Data on OBC communities might reveal parallels between Dalit and backward caste communities and show that these disparities are interconnected and their lived experiences are shared testimonies of exclusion.
Avoiding caste from public discourse is an erasure of backward castes
The Scheduled Castes and Other Backward Classes have long suffered the denial of representation and unequal access to resources even after the constitutional promise of undoing this historical wrong. For the advocates of a caste census, counting the numbers of those left behind socially would be the first step in the direction of enacting a social change. The Indian State after independence did not continue with the colonial exercise of caste data collection, as all censuses from 1951 to 2011 only asked for data on SC/ST categories, but not on other castes.
The Indian State after independence did not continue with the colonial exercise of caste data collection, as all censuses from 1951 to 2011 only asked for data on SC/ST categories, but not on other castes.
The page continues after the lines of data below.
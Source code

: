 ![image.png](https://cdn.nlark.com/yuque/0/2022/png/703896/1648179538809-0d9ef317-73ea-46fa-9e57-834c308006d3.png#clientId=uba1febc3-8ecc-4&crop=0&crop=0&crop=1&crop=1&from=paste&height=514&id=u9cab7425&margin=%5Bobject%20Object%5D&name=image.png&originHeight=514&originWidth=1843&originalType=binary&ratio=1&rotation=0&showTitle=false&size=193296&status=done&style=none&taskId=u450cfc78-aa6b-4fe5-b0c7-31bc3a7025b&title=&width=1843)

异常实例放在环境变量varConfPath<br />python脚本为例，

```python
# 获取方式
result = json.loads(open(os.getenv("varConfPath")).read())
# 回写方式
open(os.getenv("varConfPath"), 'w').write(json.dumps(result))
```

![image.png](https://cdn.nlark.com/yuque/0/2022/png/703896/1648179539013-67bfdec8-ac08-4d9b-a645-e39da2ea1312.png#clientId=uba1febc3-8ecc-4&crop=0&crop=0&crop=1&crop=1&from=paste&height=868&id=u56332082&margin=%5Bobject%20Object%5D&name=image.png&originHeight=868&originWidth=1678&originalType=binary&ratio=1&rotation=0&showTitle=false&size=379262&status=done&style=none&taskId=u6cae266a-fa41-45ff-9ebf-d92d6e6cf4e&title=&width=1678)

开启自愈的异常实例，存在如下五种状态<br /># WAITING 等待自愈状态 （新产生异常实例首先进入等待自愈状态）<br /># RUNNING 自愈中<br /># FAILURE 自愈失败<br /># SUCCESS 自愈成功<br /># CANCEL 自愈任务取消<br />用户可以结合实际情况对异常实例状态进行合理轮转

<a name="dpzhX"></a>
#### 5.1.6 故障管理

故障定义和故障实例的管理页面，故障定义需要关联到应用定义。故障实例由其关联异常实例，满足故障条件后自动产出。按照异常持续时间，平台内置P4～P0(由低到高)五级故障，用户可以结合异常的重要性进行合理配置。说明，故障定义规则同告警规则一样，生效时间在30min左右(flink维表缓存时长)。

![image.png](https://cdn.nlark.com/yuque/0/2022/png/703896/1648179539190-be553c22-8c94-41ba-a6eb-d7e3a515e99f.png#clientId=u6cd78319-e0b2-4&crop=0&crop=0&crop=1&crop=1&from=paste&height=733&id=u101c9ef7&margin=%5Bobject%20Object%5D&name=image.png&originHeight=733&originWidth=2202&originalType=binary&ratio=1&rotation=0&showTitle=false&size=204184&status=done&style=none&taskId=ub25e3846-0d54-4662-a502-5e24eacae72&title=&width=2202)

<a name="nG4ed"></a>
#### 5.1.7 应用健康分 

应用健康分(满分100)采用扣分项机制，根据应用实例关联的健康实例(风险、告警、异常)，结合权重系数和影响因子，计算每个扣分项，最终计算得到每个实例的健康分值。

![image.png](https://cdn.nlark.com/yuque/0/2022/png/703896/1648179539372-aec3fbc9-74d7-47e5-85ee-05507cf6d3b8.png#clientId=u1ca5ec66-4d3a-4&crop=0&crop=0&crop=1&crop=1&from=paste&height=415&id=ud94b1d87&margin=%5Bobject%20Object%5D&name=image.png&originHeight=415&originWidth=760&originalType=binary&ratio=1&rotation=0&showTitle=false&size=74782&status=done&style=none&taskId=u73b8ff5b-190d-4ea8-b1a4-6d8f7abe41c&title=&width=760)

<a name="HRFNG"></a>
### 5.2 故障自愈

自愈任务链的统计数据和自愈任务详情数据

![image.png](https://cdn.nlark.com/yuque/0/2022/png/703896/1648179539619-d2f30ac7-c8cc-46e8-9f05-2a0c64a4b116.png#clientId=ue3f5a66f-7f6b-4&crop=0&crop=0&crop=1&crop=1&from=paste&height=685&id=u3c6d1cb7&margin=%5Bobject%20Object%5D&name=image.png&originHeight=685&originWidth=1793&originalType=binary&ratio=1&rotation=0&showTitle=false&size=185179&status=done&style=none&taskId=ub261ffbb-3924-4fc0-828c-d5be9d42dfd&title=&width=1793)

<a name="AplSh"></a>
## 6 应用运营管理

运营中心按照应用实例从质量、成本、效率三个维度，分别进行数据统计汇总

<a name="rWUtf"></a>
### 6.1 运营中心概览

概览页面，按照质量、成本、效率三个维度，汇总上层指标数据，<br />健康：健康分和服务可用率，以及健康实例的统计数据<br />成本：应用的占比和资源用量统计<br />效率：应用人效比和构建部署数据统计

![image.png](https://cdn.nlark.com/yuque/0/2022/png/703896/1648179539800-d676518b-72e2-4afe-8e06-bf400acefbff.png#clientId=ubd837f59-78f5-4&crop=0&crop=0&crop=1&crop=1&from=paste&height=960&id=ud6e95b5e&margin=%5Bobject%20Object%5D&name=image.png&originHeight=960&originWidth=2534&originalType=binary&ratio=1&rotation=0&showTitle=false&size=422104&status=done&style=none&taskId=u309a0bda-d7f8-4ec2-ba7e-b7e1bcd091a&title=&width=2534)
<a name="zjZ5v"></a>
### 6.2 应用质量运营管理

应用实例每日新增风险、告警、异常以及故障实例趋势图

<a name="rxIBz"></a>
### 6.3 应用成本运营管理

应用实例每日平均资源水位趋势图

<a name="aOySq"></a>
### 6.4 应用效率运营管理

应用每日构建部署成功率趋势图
By overlooking the caste demography, the country’s political establishment (which is heavily upper caste dominated) has only helped maintain the status quo. Avoiding the caste enumeration only proved to be an exercise of erasure of backward castes from political landscape. Because by not discussing caste, the country was not seeing the disadvantages of caste structures for a large number of people.
The so-called principle of discouraging caste by not revealing it and not talking about its social impact favoured those benefiting from the caste privileges. This avoidance and erasure of caste through policymaking was, in effect, just another hideous form of caste-based seclusion. The disdain from a caste discourse did not lift one above from the discriminatory social reality; but on the contrary, it made us blind towards the absence and erasure of people of backward castes from our surroundings and social setups.

It just made the marginalised castes disappear. The BJP and Hindutva Right whose upper caste alignment is not a secret thing have long been the proponents of this caste dismissal principle.
The BJP’s sudden shift is not just a policy U-turn, it is an admission that the old formula of ignoring caste realities can no longer be sustained in the wake of changing ground realities. The party, that used to dismiss caste divisions under the rhetoric of “economic development” and “Hindu unity,” is now caught in the very web of social divisions it tried to brush under the carpet.
The move to include caste enumeration is not coming from a place of conviction but from the compulsion of political survival. By not discussing caste, the country in the past refused to see the disadvantages suffered by millions. The inclusion of caste enumeration finally can be a turning point in the long, unfinished business of India’s undoing of caste exclusion if the government aims at the upliftment of the backward castes not just in rhetoric and election speeches but in intentions and deeds. The current dispensation can make watershed changes if it rises above the petty electoral benefits and works for the empowerment of the backward.